__Directions for this task__. The answer must consist solely of the lines from the one containing "Beispiele für interaktive" to the end of the entries below, repeated exactly.

** Opening Data shown block **

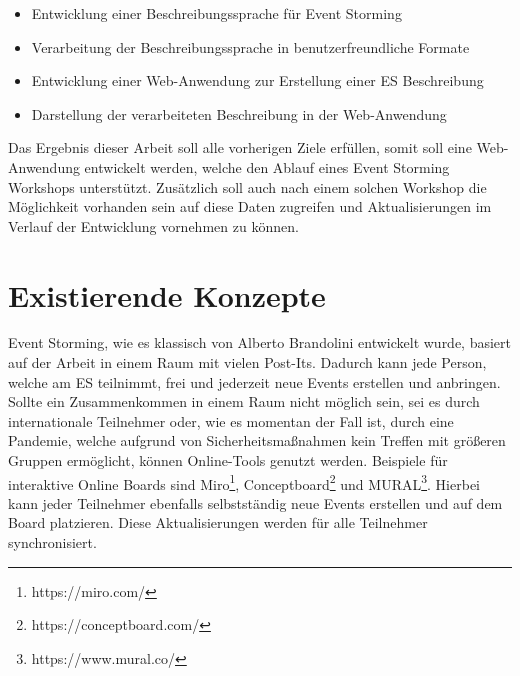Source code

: \begin{itemize}
    \item Entwicklung einer Beschreibungssprache für Event Storming
    \item Verarbeitung der Beschreibungssprache in benutzerfreundliche Formate
    \item Entwicklung einer Web-Anwendung zur Erstellung einer \ac{ES} Beschreibung
    \item Darstellung der verarbeiteten Beschreibung in der Web-Anwendung
\end{itemize}

Das Ergebnis dieser Arbeit soll alle vorherigen Ziele erfüllen, somit soll eine Web-Anwendung entwickelt werden,
welche den Ablauf eines Event Storming Workshops unterstützt.
Zusätzlich soll auch nach einem solchen Workshop die Möglichkeit vorhanden sein auf diese Daten zugreifen und Aktualisierungen
im Verlauf der Entwicklung vornehmen zu können.


\section{Existierende Konzepte}\label{sec:existierende-konzepte}
Event Storming, wie es klassisch von Alberto Brandolini entwickelt wurde, basiert auf der Arbeit in einem Raum mit vielen Post-Its.
Dadurch kann jede Person, welche am \ac{ES} teilnimmt, frei und jederzeit neue Events erstellen und anbringen.
Sollte ein Zusammenkommen in einem Raum nicht möglich sein, sei es durch internationale Teilnehmer oder, wie es momentan der Fall ist,
durch eine Pandemie, welche aufgrund von Sicherheitsmaßnahmen kein Treffen mit größeren Gruppen ermöglicht, können Online-Tools genutzt werden.
Beispiele für interaktive Online Boards sind Miro\footnote{https://miro.com/}, Conceptboard\footnote{https://conceptboard.com/} und MURAL\footnote{https://www.mural.co/}.
Hierbei kann jeder Teilnehmer ebenfalls selbstständig neue Events erstellen und auf dem Board platzieren.
Diese Aktualisierungen werden für alle Teilnehmer synchronisiert.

** Closing Data shown block **

__Expected output__.
Beispiele für interaktive Online Boards sind Miro\footnote{https://miro.com/}, Conceptboard\footnote{https://conceptboard.com/} und MURAL\footnote{https://www.mural.co/}.
Hierbei kann jeder Teilnehmer ebenfalls selbstständig neue Events erstellen und auf dem Board platzieren.
Diese Aktualisierungen werden für alle Teilnehmer synchronisiert.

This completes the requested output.